[Records provided Boundary: Start]

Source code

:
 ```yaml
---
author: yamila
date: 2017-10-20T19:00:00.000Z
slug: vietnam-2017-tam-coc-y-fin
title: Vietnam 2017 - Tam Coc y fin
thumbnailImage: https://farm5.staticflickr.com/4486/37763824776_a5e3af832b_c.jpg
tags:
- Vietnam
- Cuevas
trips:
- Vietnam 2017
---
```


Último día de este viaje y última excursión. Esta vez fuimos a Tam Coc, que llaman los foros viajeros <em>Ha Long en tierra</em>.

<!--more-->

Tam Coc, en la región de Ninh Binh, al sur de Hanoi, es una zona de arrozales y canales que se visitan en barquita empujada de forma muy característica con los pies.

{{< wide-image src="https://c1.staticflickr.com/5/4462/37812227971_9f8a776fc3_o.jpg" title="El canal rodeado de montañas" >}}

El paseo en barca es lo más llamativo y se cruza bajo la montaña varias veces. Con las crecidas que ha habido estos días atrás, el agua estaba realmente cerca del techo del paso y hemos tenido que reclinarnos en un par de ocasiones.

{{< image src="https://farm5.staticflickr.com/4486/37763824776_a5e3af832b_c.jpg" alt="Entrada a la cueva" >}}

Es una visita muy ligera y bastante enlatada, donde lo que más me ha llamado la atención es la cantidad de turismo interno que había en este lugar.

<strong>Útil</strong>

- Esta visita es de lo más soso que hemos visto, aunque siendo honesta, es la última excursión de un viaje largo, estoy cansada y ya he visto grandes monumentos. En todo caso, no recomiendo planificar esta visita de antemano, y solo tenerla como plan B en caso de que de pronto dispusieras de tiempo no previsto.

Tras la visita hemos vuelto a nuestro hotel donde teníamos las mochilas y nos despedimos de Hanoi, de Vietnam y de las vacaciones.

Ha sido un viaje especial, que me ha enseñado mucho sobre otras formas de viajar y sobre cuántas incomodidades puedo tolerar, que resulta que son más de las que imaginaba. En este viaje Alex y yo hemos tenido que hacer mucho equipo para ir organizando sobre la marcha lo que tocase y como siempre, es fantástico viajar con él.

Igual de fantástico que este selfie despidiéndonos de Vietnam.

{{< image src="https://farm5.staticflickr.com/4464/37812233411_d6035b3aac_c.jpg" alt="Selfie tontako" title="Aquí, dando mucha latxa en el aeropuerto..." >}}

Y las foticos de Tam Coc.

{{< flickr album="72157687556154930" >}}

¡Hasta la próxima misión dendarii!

[Records provided Boundary: End]

*Exercise objective*: Reproduce exactly the entries above, limited to the lines from the one with "Ha sido un viaje" through the one with "Igual de fantástico", both included.

*Completed task*:
Ha sido un viaje especial, que me ha enseñado mucho sobre otras formas de viajar y sobre cuántas incomodidades puedo tolerar, que resulta que son más de las que imaginaba. En este viaje Alex y yo hemos tenido que hacer mucho equipo para ir organizando sobre la marcha lo que tocase y como siempre, es fantástico viajar con él.

Igual de fantástico que este selfie despidiéndonos de Vietnam.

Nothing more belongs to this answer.